- DATA PROVIDED -

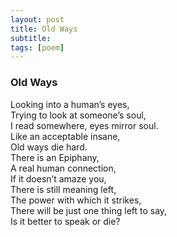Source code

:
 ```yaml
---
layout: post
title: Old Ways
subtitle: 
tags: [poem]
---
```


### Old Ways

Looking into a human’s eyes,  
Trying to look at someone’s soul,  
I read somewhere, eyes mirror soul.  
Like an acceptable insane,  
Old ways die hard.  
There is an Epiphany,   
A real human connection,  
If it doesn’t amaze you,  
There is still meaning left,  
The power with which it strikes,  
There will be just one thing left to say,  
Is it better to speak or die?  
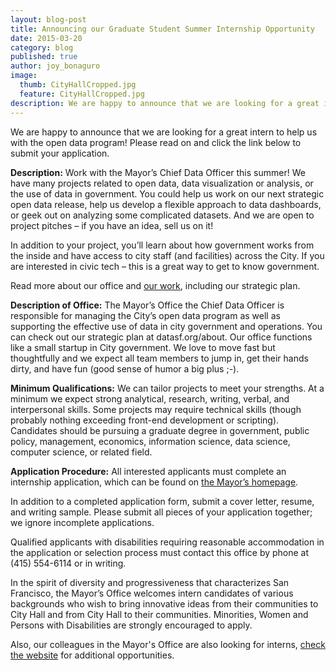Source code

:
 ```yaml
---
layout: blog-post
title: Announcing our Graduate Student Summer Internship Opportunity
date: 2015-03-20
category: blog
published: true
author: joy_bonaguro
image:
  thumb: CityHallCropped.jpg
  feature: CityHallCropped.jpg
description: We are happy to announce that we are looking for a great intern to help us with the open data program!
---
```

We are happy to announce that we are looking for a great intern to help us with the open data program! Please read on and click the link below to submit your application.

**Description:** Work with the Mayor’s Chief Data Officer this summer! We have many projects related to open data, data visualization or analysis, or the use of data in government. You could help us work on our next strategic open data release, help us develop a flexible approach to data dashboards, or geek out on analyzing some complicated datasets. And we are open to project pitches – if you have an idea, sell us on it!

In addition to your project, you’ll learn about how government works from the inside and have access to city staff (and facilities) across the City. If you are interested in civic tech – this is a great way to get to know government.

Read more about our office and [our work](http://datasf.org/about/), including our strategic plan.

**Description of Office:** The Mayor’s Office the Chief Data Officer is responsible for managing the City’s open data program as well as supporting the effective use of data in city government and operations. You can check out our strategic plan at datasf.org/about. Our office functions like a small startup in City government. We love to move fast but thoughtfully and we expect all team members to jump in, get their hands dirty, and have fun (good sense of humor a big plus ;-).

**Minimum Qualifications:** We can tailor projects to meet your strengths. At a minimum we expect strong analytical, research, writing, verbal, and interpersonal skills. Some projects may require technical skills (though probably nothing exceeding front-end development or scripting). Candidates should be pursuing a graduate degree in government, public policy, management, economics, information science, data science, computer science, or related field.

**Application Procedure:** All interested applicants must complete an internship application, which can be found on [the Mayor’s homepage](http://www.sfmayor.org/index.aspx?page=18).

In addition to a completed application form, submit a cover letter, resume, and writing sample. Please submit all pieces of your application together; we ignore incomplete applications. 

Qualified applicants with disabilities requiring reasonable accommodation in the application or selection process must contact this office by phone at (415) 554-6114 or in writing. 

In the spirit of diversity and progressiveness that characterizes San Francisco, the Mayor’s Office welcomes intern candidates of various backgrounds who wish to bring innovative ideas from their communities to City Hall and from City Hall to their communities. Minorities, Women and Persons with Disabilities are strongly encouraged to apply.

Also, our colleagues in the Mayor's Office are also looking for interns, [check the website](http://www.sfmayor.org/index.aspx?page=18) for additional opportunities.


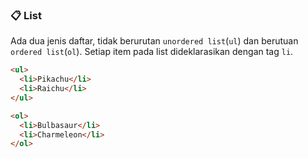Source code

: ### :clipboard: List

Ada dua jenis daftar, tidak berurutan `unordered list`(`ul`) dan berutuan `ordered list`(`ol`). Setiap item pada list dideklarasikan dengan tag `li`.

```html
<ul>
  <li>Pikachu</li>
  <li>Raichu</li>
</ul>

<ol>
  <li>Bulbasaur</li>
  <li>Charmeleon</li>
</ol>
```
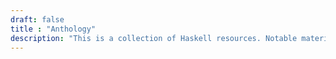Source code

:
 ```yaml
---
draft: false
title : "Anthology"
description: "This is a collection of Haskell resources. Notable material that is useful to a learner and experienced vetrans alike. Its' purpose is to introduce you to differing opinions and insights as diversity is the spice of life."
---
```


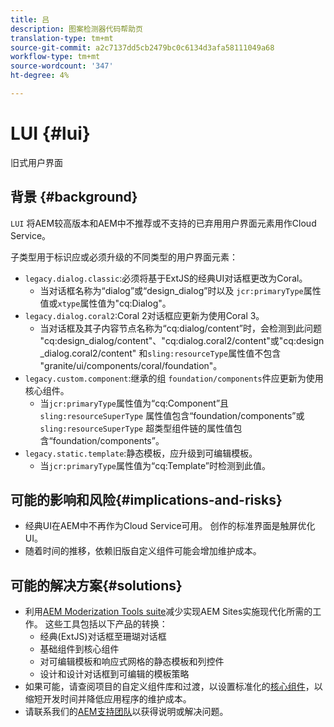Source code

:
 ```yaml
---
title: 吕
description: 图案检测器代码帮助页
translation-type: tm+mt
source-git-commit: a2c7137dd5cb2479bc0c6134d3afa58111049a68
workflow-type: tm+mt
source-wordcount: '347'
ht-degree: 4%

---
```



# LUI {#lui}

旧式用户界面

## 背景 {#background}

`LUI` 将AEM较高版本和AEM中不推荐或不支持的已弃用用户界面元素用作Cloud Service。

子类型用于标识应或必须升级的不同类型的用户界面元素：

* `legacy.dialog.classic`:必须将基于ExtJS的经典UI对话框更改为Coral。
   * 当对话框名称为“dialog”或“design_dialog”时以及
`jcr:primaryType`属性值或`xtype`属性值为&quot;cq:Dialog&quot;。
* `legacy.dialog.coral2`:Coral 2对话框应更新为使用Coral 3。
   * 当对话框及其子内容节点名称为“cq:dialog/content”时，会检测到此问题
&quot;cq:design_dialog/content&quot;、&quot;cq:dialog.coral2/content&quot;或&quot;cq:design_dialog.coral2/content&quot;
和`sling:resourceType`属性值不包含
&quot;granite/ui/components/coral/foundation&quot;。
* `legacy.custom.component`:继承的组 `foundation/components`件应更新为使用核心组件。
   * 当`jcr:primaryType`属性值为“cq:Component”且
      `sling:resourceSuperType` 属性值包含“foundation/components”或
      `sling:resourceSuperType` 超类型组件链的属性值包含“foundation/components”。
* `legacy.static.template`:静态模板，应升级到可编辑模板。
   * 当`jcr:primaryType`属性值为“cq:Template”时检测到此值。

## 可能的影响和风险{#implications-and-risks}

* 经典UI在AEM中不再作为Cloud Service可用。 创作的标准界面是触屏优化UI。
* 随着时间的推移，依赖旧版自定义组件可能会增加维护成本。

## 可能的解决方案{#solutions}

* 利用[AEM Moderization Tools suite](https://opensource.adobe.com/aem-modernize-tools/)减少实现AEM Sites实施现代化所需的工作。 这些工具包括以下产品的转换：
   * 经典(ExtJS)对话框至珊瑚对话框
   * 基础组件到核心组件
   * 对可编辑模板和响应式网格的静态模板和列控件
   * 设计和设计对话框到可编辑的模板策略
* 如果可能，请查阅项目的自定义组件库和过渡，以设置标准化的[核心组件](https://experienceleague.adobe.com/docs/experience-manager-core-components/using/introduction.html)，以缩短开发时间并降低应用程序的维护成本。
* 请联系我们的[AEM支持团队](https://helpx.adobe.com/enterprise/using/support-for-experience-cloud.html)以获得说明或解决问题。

- INSTRUCTIONS FOR THE TASK -
Only one stretch of the listing above is to be duplicated: the lines from the one containing "There is an" through the one containing "submit your application.", both included. Copy them exactly, minus the pictures.

- EXERCISE RESPONSE -
There is an Epiphany,   
A real human connection,  
If it doesn’t amaze you,  
There is still meaning left,  
The power with which it strikes,  
There will be just one thing left to say,  
Is it better to speak or die?  
Source code

:
 ```yaml
---
layout: blog-post
title: Announcing our Graduate Student Summer Internship Opportunity
date: 2015-03-20
category: blog
published: true
author: joy_bonaguro
image:
  thumb: CityHallCropped.jpg
  feature: CityHallCropped.jpg
description: We are happy to announce that we are looking for a great intern to help us with the open data program!
---
```

We are happy to announce that we are looking for a great intern to help us with the open data program! Please read on and click the link below to submit your application.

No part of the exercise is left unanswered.